Anche se questi eventi familiari sono per noi molto tristi, questa cerimonia ci conforta in quanto lascia un ricordo dei nostri cari e pone un segno tangibile affinchè non si perda la memoria di ciò che è stato.

 

 

                                                       

 

Ernesto Calò era mio bisnonno, nonno di mio padre da parte di mia madre. Elena Calò era sua sorella che, non essendo sposata viveva con la famiglia del fratello.

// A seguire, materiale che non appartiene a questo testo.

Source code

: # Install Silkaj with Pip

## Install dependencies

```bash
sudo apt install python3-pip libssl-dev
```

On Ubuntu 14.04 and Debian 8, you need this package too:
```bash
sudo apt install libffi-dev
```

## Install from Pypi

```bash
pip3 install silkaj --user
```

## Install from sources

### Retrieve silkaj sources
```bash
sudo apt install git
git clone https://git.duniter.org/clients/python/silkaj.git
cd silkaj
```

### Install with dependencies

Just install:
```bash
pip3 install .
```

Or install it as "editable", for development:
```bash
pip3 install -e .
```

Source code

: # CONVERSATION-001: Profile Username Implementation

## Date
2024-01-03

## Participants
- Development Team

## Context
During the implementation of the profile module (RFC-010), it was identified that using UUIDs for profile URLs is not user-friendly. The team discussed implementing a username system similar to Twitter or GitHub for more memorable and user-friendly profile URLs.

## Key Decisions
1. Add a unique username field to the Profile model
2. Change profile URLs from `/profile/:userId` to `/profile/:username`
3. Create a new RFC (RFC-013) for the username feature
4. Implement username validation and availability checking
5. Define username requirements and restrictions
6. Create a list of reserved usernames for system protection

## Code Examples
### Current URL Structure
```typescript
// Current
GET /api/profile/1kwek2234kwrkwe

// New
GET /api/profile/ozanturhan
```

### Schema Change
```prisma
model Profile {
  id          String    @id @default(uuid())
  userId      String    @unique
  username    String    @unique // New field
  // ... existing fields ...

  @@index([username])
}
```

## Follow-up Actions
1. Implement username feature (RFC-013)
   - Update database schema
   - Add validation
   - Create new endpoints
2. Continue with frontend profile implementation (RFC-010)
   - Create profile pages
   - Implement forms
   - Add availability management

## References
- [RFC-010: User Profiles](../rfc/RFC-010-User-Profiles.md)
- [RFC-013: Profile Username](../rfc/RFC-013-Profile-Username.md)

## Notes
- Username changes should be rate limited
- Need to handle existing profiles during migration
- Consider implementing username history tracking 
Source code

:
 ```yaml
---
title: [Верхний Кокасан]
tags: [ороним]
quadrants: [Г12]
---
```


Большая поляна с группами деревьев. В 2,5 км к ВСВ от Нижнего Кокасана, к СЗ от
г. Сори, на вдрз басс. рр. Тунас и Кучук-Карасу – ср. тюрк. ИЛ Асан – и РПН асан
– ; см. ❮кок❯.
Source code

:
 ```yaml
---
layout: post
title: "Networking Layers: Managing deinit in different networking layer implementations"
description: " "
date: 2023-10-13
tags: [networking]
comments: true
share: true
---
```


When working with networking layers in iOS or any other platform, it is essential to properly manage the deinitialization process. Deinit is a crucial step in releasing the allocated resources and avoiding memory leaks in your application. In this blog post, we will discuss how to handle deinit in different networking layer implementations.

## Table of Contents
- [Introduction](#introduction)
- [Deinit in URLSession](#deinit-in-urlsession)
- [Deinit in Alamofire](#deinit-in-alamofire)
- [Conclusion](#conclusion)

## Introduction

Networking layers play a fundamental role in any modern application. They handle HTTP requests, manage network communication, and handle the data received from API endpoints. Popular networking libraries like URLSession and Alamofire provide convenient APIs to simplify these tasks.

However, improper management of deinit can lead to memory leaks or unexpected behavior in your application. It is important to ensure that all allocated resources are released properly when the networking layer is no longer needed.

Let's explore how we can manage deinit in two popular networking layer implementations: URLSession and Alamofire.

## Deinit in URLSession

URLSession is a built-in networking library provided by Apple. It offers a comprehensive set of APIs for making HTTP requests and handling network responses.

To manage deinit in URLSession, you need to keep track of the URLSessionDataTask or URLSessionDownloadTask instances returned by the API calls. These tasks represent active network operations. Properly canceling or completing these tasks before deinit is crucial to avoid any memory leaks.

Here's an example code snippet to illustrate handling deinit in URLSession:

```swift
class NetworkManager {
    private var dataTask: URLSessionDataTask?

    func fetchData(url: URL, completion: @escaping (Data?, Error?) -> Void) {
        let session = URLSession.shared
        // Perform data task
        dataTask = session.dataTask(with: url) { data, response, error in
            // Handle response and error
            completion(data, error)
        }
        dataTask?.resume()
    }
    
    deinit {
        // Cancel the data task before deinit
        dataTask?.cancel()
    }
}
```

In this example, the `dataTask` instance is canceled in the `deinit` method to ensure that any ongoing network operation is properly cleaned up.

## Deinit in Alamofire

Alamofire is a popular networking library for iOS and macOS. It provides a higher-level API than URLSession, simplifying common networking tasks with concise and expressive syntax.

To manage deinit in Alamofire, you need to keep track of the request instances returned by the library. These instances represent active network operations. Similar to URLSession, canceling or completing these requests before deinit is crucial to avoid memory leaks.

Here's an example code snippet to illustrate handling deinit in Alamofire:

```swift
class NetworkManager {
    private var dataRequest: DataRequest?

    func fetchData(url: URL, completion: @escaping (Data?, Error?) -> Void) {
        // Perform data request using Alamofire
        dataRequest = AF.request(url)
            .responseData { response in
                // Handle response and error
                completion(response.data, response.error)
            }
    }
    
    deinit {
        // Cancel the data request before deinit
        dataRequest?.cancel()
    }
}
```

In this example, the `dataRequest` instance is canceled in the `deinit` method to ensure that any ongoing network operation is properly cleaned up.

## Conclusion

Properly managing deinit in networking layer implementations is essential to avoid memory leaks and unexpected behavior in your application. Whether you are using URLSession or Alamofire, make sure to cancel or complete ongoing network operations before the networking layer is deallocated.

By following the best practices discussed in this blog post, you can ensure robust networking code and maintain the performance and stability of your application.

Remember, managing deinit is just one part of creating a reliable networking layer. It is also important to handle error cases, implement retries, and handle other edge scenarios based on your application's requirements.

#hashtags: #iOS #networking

Il nonno Ernesto, come anche noi bisnipoti lo chiamiamo, era uno stimato commerciante, proprietario di un igrosso di tessuti nel centro di Firenze. La famiglia era per lui la cosa più importante. Amava la sua famiglia e se ne prendeva cura cercando di proteggerla e tenerla unita. Le cene dello Shabat, che si tenevano regolarmente ogni venerdì sera in casa sua, erano il raduno settimanale a cui partecipavano tutti i membri della famiglia. Anche la tradizione ebraica era molto importante per il nonno. Come molti altri, anche lui non osservava tutte le mitzvot, ma considerava molto importante partecipare alle cerimonie religiose, celebrare le festività e trasmettere a figli e nipoti gli usi e le tradizioni dei suoi antenati. La beneficenza, anch'essa una mitzvah ebraica, caratterizzava molte delle sue azioni e decisioni. Fino a me è arrivata la storia di un periodo in cui c'era carenza di nafta per il riscaldamento. Quando i familiari gli chiesero come distribuire la razione ricevuta durante le ore della giornata- rispose che non c'era da preoccuparsi poichè aveva già donato tutta la razione a coloro "che non avevano il calore della famiglia" e perciò ne avevano più bisogno. Il nonno operò molto anche a beneficio dell'Ospizio israeilitico. Nel palazzo di via Trieste 20 vivevano quattro famiglie di ebrei tra cui il nonno e due dei suoi figli. All'inizio delle persecuzioni tutti lasciarono i loro alloggi rifugiandosi presso conoscenti in luoghi diversi da Firenze. Nel frattempo il nonno venne in contatto con un individuo disonesto, spia che collaborava con il comando germanico, il quale assicurò protezione a lui e a tutta la famiglia in cambio di una forte somma mensile. Fu quest'ultimo a tradire il nonno, denunciando tutti i membri della famiglia di cui conosceva il luogo di rifugio. Ernesto ed Elena Calò furono arrestati e successivamente inviati al campo di Fossoli. Il 26 giugno 1944 lasciarono il campo in un convoglio destinato ad Auschwitz, dove arrivarono quattro giorni dopo e furono subito uccisi. Il nonno Ernesto era un uomo di carattere e sicuro di se stesso. Forse questo carattere è quello che lo spinse a non considerare gli avvertimenti dei familiari e non accettare di unirsi a loro nei loro rifugi. Confidente in se stesso e in coloro che lo circondavano, rimase a Firenze dove fu catturato insieme alla sorella.